Sudah agak lama saya
tidak ketemu Darman. Minggu lalu ia datang, bawa oleh-oleh dari luar negeri.
Rupanya ia mengikuti short course selama beberapa bulan. “Barang kecil,
mudah-mudahan Bapak dan Ibu suka”. Mana ada oleh-oleh tidak menyenangkan dan
yang ia bawa memang cocok buat kita.
Selanjutnya ia
berceritera hal-hal lucu yang dia alami di sana (Ia baru satu kali ini keluar
negeri sendirian. Beberapa kali ikut rombongan, termasuk Umrah). Selanjutnya
dan selanjutnya lagi ia bertanya yang membuat mulut saya yang tadinya ngakak
digantikan oleh dahi yang mengkerut, karena pertanyaannya termasuk sulit.
Yang dia tanyakan
adalah klausul terakhir dalam surat-surat keputusan yang kurang lebih berbunyi:
“Apabila dikemudian hari terdapat kekeliruan dalam penetapan keputusan ini akan
diadakan perubahan sebagaimana mestinya”. Apakah hal ini tidak berseberangan
dengan “Sabda Pandhita Ratu: “Yang sudah terucap harus dilaksanakan”. Darman
menambahkan: “Surat keputusan di negara lain sepertinya tidak menambahkan
kata-kata seperti itu”.
Inilah celakanya.
Saya bukan ahli hukum, saya sekedar ahli othak-athik gathuk amatiran. Tapi
jelek-jelek pernah juga tandatangan surat keputusan kecil-kecilan sesuai
tingkat kewenangan saya. “Gini, Man”. Saya jawab setelah berpikir beberapa
saat. “Harus dipahami bahwa sabda bukan keputusan. Sabda adalah ucapan pribadi
dan keputusan adalah surat penetapan institusional yang pembuatannya disiapkan
melalui telaah dan diparaf beberapa staf terkait sesuai urutan hirarkhi”.
Jaman sekarang karena
semua harus ada dasar hukumnya maka “Sabda” harus dikukuhkan dengan “serat
kekancing” atau surat keputusan. Untuk membuat surat keputusan ada tata
naskahnya dan tata aturan pembuatannya supaya sah secara hukum. Adapun “Sabda
Pandita Ratu” mengajarkan kita untuk tidak waton muni sesuai sindiran dari
tempe: esuk dhele sore tempe. Disitulah komitmen pribadi kita dinilai.
Tulisan di bawah, ada
dalam Serat Madubasa, anggitan Ki Padmasusastra, Ngabehi Wirapustaka ing
Surakarta, 1912. dapat dibaca di website Yayasan Karya Lestari, Surakarta,
Sudah saya kutip sebelumnya sebagai bagian dari tulisan Pitutur Kumpulan 1:
Berbicara. Kiranya dapat digunakan sebagai rujukan.
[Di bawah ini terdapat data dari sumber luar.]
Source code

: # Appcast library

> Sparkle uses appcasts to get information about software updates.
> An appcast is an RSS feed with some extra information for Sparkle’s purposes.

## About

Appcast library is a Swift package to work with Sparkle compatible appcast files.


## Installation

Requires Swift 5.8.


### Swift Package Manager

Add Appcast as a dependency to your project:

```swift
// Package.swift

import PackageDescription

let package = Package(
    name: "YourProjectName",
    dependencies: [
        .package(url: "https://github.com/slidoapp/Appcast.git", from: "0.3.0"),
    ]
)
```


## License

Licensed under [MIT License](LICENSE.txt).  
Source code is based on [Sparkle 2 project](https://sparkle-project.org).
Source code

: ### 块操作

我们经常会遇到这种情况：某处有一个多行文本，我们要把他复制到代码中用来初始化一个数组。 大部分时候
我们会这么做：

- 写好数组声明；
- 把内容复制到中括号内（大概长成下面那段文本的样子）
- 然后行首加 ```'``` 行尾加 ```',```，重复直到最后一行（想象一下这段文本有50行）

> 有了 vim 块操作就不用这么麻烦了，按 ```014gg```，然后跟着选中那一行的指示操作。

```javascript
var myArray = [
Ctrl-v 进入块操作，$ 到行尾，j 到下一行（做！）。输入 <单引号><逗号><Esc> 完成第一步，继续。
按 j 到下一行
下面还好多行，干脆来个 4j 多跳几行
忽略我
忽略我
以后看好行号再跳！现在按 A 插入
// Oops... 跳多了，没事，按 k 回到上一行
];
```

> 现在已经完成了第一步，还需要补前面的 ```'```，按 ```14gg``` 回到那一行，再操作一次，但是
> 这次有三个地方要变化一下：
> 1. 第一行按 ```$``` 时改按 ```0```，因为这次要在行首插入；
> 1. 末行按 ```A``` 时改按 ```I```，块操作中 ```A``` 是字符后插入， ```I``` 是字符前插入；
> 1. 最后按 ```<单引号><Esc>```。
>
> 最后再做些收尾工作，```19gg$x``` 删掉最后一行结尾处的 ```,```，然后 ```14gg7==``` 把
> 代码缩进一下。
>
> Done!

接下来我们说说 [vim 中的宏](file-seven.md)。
SERAT MADUBASA: TULADHA DARI SRI PAKUBUWANA VII
Unen-unen: sabda pandhita pangandikaning ratu yen wis
tumiba ora kena owah.
Ana tetuladane nalika jumeneng dalem, P.B. VII ana onder
upsir malarat, wis ora bisa mara seba, dilalah ing sawiji dina ingkang sinuhun
kangjeng susuhunan, ngulawisudha onder opsir, utun dalem nyai tumenggung keliru
olehe andhawuhake timbalan dalem, marang kolonel komandhan, onder upsir kang
malarat mau kang winisudha, nganti agawe oreging pasewakan, awit sulaya karo
panyuwune kolonel komandhan, sanadyan mangkono iya dilestarekake, sarehning
onder upsir mau ora seba: banjur didhawuhake marang omahe panuju turu banjur
digugah, kalakon didhawuhake dadi upsir, bareng konjuk kauningan ing sampeyan
dalem, kacathet sajroning galih yen olehe andhawuhake nyai tumenggung kliru,
nanging ora dibatalake sarta ora andadekake deduka dalem, bareng ing dina
Senene manèh: misudha marang upsir kang benere disuwunake, sarta mundhut
balining arane upsir kleron, diparingake marang upsir anyar, opsir kleron,
kaparingan liru kaarana: Radèn Mas Panji Jayasupena, (dening lagi turu
winisudha) iki teteping unen-unen ing dhuwur mau: sabda pandhita pangandikaning
ratu (Madubasa)
TERJEMAHAN
Ucapan: “Sabda
pandhita pangandikaning ratu” kalau sudah diucapkan tidak bisa diubah. Ada
contoh pada masa pemerintahan Pakubuwana VII, pernah terjadi kekeliruan
mengangkat seorang bintara miskin menjadi perwira. Petugas yang ditugasi
memberitahu salah alamat, tidak sesuai dengan yang diusulkan kolonel komandan.
Sri Sunan tetap
mewisuda menjadi perwira walaupun pisowanan menjadi heboh. Lebih-lebih si calon
perwira tidak sowan menghadap, dan waktu disusul ke rumahnya, yang bersangkutan
masih tidur. Sri Sunan tahu kalau petugas salah menjalankan perintah, tetapi
tidak marah dan tetap mewisuda si perwira keliru tersebut.
Selanjutnya perwira
yang seharusnya dipromosikan diwisuda minggu depannya. Nama jabatan yang telah
diberikan kepada perwira keliru tersebut dikembalikan kepada perwira yang
seharusnya, dan si perwira keliru diberi nama jabatan baru yaitu Raden Mas
Panji Jayasupena (Supena: mimpi, orang mimpi berarti sedang tidur; Diberi nama
tersebut karena waktu dipanggil yang bersangkutan masih tidur).
Itulah: Sabda
pandhita pangandikaning ratu. Kalau sudah diucapkan harus dilaksanakan.
LIDING DONGENG
Demikianlah
kawicaksanan seorang raja. “Sabda” yang diucapkan tetap “pandita ratu”, Apa
yang telah terucap tetap dilaksanakan. Sri Sunan tidak marah, kesalahan bawahan
bisa manusiawi sehingga diambil alih pimpinan, tetapi kekeliruan diperbaiki.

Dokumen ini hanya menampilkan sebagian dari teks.